What to produce. If a line in the data contains "documentclass", copy it out.

[Data extracted from a collection]
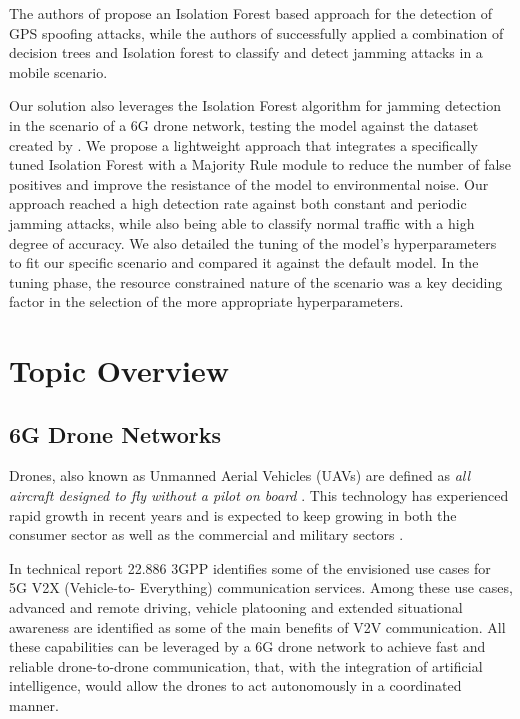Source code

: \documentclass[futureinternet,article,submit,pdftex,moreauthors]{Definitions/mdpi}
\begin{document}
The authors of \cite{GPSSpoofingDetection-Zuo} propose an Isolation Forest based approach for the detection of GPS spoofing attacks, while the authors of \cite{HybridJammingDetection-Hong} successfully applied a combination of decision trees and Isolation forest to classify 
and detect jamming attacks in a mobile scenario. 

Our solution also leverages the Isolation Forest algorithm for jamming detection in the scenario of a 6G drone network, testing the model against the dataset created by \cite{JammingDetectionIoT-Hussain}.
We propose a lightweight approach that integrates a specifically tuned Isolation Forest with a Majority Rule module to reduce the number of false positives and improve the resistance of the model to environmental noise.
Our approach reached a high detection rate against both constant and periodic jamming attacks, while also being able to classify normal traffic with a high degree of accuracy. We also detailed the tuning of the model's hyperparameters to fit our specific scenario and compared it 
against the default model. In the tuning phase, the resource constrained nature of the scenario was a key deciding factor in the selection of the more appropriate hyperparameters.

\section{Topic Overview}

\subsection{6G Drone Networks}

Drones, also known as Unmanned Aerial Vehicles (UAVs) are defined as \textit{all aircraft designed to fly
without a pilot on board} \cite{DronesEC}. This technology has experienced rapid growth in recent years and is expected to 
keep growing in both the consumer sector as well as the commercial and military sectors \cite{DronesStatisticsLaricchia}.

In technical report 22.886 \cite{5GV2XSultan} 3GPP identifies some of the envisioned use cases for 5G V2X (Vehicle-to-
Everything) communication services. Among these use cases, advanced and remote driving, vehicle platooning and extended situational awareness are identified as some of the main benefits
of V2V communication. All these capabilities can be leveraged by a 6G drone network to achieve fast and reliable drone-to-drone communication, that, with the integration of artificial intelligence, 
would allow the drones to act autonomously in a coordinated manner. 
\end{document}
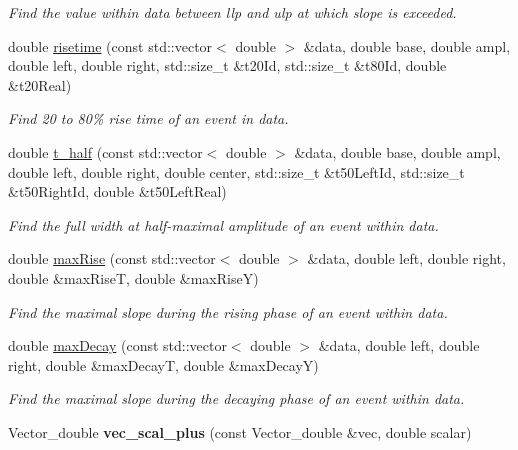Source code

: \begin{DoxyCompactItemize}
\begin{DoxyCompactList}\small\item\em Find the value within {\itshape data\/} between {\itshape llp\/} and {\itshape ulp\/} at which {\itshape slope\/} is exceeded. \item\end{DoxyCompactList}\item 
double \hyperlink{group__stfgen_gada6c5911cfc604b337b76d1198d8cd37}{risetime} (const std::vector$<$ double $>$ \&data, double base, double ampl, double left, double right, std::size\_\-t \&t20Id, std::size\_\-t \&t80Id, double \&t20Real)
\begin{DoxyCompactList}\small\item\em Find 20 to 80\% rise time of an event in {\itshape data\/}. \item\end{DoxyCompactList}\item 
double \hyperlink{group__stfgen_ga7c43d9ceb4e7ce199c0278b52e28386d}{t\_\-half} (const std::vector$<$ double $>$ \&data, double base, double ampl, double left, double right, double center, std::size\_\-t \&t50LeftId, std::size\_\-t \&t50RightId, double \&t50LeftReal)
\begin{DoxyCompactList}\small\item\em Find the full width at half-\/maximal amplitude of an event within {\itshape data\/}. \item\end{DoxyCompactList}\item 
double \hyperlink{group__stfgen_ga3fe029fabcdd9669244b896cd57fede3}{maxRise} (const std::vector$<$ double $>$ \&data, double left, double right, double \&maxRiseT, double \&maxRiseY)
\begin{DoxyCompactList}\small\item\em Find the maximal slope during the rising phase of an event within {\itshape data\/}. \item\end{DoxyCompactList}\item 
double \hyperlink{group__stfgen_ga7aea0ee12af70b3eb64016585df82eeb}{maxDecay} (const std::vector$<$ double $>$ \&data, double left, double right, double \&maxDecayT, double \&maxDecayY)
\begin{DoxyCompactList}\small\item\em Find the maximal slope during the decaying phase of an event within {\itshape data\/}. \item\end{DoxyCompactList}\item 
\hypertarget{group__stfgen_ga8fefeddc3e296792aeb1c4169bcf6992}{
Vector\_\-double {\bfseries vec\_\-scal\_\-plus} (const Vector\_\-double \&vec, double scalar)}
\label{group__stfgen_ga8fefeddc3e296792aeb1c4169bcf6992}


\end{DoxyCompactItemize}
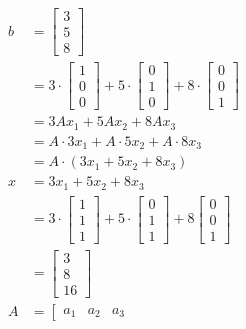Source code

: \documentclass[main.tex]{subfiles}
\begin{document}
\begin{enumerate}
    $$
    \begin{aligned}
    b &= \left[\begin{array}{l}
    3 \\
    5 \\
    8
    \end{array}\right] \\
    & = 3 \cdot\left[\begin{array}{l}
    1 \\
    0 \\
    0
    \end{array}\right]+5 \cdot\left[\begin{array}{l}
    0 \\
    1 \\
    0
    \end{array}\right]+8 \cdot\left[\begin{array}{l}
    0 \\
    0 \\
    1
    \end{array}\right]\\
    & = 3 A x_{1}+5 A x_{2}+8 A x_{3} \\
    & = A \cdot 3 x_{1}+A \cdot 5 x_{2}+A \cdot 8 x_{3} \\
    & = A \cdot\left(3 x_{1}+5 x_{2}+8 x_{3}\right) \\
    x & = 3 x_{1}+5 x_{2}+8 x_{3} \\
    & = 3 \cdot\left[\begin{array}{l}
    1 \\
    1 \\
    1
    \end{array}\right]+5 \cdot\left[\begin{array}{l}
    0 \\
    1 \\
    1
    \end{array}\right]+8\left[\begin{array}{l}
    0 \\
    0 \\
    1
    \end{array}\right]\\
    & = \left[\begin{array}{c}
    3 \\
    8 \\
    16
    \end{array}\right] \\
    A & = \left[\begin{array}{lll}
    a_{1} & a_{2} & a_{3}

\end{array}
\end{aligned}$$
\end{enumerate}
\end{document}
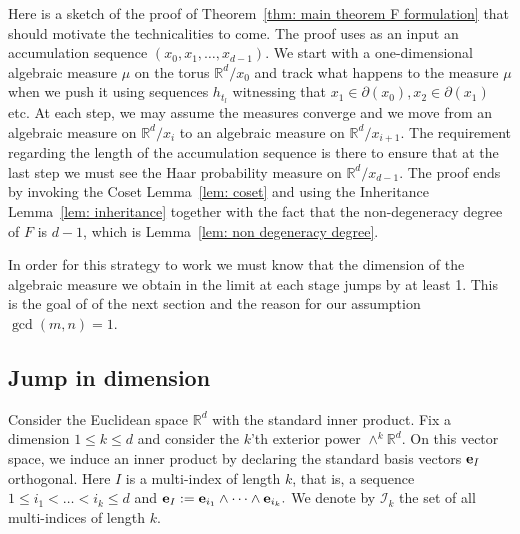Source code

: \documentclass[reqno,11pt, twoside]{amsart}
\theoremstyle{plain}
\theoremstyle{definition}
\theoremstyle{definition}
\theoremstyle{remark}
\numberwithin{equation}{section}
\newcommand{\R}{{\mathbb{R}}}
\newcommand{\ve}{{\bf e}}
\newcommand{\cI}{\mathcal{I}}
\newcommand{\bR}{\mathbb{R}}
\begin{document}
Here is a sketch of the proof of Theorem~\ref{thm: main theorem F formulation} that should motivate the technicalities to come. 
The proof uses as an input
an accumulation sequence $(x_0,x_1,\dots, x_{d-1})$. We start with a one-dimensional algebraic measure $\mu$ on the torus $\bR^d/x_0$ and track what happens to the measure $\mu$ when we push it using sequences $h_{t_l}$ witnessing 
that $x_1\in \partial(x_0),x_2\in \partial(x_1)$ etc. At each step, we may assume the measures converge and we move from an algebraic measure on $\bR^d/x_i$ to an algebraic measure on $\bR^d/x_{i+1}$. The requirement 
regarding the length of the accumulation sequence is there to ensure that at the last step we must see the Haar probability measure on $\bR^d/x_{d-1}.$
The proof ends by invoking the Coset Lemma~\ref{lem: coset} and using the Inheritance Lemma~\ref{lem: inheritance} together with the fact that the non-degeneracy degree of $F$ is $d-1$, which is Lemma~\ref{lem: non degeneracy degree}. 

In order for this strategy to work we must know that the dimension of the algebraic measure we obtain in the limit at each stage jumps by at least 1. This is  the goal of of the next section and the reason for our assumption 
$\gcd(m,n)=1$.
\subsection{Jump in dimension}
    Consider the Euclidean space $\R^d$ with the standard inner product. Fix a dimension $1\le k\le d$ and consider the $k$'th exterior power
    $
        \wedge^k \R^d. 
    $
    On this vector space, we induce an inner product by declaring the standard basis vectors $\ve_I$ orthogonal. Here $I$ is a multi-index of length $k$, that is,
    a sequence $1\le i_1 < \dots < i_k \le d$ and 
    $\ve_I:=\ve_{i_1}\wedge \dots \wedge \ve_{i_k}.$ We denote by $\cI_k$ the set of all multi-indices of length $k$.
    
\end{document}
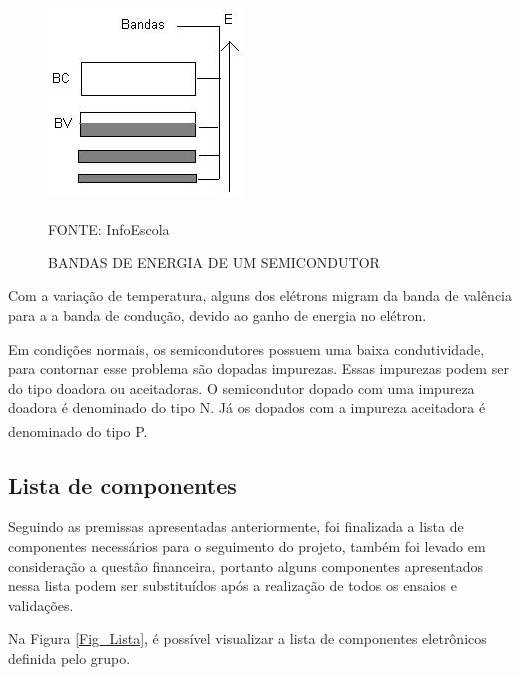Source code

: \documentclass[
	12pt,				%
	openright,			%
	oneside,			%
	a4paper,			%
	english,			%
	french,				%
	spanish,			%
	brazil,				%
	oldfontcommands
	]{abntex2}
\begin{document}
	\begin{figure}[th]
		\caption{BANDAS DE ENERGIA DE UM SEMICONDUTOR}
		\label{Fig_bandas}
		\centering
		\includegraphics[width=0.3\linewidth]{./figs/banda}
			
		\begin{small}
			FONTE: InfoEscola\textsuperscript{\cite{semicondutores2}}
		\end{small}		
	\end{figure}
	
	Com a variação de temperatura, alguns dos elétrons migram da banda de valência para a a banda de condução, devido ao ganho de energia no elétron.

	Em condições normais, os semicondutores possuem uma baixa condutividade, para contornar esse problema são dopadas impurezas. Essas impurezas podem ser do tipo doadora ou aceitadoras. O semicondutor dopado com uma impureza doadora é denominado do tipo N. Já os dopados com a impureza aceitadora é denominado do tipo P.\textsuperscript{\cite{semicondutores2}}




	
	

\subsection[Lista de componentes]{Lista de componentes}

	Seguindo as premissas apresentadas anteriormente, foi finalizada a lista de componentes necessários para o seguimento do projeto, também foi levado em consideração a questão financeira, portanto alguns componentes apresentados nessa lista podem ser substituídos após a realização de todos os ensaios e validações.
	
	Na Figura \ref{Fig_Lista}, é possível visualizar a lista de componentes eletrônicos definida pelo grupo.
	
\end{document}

Reply.
: \documentclass[futureinternet,article,submit,pdftex,moreauthors]{Definitions/mdpi}
: \documentclass[main.tex]{subfiles}
: \documentclass[reqno,11pt, twoside]{amsart}
: \documentclass[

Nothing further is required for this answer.